◆ **WORK TO BE COMPLETED**:
All the data that follows should be repeated exactly, without a single picture.

◆ **EXERCISE INPUTS**:
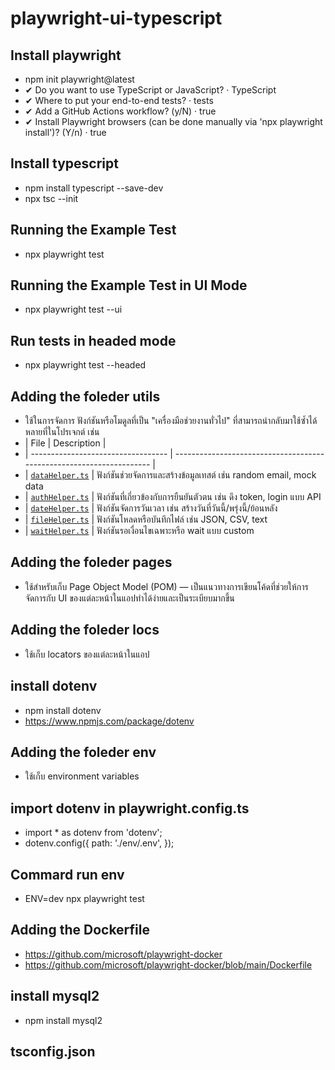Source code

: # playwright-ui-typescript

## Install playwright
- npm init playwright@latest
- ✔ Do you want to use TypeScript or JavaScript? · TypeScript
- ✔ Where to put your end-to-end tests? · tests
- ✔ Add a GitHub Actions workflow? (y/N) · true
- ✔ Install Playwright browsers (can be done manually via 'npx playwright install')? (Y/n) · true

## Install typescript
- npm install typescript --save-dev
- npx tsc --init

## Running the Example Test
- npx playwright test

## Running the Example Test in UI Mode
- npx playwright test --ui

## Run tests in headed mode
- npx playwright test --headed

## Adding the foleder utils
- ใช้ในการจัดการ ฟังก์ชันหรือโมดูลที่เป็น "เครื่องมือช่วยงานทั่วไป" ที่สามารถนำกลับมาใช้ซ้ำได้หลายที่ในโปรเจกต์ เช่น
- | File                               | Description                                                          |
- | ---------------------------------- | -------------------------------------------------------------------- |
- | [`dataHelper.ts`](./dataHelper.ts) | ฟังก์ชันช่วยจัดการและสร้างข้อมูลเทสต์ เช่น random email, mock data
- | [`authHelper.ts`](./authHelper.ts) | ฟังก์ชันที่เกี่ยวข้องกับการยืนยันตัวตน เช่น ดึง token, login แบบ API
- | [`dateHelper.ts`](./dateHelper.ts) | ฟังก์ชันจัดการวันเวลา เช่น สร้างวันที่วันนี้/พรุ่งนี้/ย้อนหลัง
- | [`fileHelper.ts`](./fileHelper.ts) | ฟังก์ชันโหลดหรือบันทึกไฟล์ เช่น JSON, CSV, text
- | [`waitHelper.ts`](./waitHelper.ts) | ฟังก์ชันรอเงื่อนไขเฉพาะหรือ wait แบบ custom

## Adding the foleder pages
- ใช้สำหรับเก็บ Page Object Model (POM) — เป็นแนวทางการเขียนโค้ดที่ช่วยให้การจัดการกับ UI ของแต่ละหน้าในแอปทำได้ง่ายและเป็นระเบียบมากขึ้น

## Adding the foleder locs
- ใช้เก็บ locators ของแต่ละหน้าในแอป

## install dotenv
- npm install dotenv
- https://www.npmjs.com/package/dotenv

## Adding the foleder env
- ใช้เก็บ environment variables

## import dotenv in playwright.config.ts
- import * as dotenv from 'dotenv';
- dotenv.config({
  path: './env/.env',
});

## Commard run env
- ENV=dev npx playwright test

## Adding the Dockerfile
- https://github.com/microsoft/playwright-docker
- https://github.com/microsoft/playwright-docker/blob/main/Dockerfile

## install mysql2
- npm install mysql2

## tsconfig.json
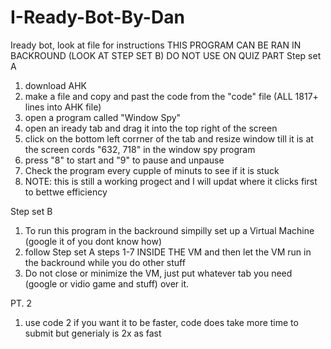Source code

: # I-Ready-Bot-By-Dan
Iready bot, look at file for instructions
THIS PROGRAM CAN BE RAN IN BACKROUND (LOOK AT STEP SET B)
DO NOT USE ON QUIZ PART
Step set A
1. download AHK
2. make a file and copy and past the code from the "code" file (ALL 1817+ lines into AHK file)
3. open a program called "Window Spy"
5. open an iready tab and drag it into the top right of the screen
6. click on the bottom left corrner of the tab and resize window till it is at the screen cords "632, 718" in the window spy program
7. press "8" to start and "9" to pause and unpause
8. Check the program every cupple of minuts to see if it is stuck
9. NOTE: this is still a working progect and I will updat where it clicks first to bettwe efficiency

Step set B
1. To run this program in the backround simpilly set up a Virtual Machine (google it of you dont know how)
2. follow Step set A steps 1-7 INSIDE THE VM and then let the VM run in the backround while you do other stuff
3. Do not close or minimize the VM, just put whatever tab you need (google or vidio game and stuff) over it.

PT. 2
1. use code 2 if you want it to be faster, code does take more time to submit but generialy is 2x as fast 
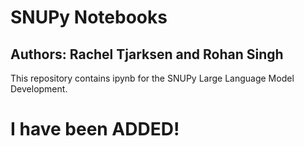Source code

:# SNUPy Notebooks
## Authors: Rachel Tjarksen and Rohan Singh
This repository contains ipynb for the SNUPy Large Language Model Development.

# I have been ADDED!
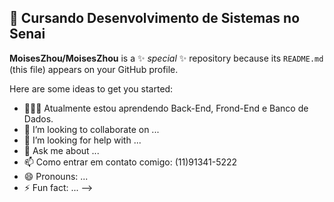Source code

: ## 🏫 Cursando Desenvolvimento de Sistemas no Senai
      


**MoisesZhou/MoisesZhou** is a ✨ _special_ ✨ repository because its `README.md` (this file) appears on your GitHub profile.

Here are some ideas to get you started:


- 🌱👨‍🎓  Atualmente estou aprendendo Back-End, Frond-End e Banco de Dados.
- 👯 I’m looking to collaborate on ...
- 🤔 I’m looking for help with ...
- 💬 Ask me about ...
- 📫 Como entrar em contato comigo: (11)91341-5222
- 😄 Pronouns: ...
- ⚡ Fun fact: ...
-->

◆ **YOUR SOLUTION**:
Source code

: # playwright-ui-typescript

## Install playwright
- npm init playwright@latest
- ✔ Do you want to use TypeScript or JavaScript? · TypeScript
- ✔ Where to put your end-to-end tests? · tests
- ✔ Add a GitHub Actions workflow? (y/N) · true
- ✔ Install Playwright browsers (can be done manually via 'npx playwright install')? (Y/n) · true

## Install typescript
- npm install typescript --save-dev
- npx tsc --init

## Running the Example Test
- npx playwright test

## Running the Example Test in UI Mode
- npx playwright test --ui

## Run tests in headed mode
- npx playwright test --headed

## Adding the foleder utils
- ใช้ในการจัดการ ฟังก์ชันหรือโมดูลที่เป็น "เครื่องมือช่วยงานทั่วไป" ที่สามารถนำกลับมาใช้ซ้ำได้หลายที่ในโปรเจกต์ เช่น
- | File                               | Description                                                          |
- | ---------------------------------- | -------------------------------------------------------------------- |
- | [`dataHelper.ts`](./dataHelper.ts) | ฟังก์ชันช่วยจัดการและสร้างข้อมูลเทสต์ เช่น random email, mock data
- | [`authHelper.ts`](./authHelper.ts) | ฟังก์ชันที่เกี่ยวข้องกับการยืนยันตัวตน เช่น ดึง token, login แบบ API
- | [`dateHelper.ts`](./dateHelper.ts) | ฟังก์ชันจัดการวันเวลา เช่น สร้างวันที่วันนี้/พรุ่งนี้/ย้อนหลัง
- | [`fileHelper.ts`](./fileHelper.ts) | ฟังก์ชันโหลดหรือบันทึกไฟล์ เช่น JSON, CSV, text
- | [`waitHelper.ts`](./waitHelper.ts) | ฟังก์ชันรอเงื่อนไขเฉพาะหรือ wait แบบ custom

## Adding the foleder pages
- ใช้สำหรับเก็บ Page Object Model (POM) — เป็นแนวทางการเขียนโค้ดที่ช่วยให้การจัดการกับ UI ของแต่ละหน้าในแอปทำได้ง่ายและเป็นระเบียบมากขึ้น

## Adding the foleder locs
- ใช้เก็บ locators ของแต่ละหน้าในแอป

## install dotenv
- npm install dotenv
- https://www.npmjs.com/package/dotenv

## Adding the foleder env
- ใช้เก็บ environment variables

## import dotenv in playwright.config.ts
- import * as dotenv from 'dotenv';
- dotenv.config({
  path: './env/.env',
});

## Commard run env
- ENV=dev npx playwright test

## Adding the Dockerfile
- https://github.com/microsoft/playwright-docker
- https://github.com/microsoft/playwright-docker/blob/main/Dockerfile

## install mysql2
- npm install mysql2

## tsconfig.json
Source code

: # I-Ready-Bot-By-Dan
Iready bot, look at file for instructions
THIS PROGRAM CAN BE RAN IN BACKROUND (LOOK AT STEP SET B)
DO NOT USE ON QUIZ PART
Step set A
1. download AHK
2. make a file and copy and past the code from the "code" file (ALL 1817+ lines into AHK file)
3. open a program called "Window Spy"
5. open an iready tab and drag it into the top right of the screen
6. click on the bottom left corrner of the tab and resize window till it is at the screen cords "632, 718" in the window spy program
7. press "8" to start and "9" to pause and unpause
8. Check the program every cupple of minuts to see if it is stuck
9. NOTE: this is still a working progect and I will updat where it clicks first to bettwe efficiency

Step set B
1. To run this program in the backround simpilly set up a Virtual Machine (google it of you dont know how)
2. follow Step set A steps 1-7 INSIDE THE VM and then let the VM run in the backround while you do other stuff
3. Do not close or minimize the VM, just put whatever tab you need (google or vidio game and stuff) over it.

PT. 2
1. use code 2 if you want it to be faster, code does take more time to submit but generialy is 2x as fast 
Source code

:# SNUPy Notebooks
## Authors: Rachel Tjarksen and Rohan Singh
This repository contains ipynb for the SNUPy Large Language Model Development.

# I have been ADDED!
Source code

: ## 🏫 Cursando Desenvolvimento de Sistemas no Senai
      


**MoisesZhou/MoisesZhou** is a ✨ _special_ ✨ repository because its `README.md` (this file) appears on your GitHub profile.

Here are some ideas to get you started:


- 🌱👨‍🎓  Atualmente estou aprendendo Back-End, Frond-End e Banco de Dados.
- 👯 I’m looking to collaborate on ...
- 🤔 I’m looking for help with ...
- 💬 Ask me about ...
- 📫 Como entrar em contato comigo: (11)91341-5222
- 😄 Pronouns: ...
- ⚡ Fun fact: ...
-->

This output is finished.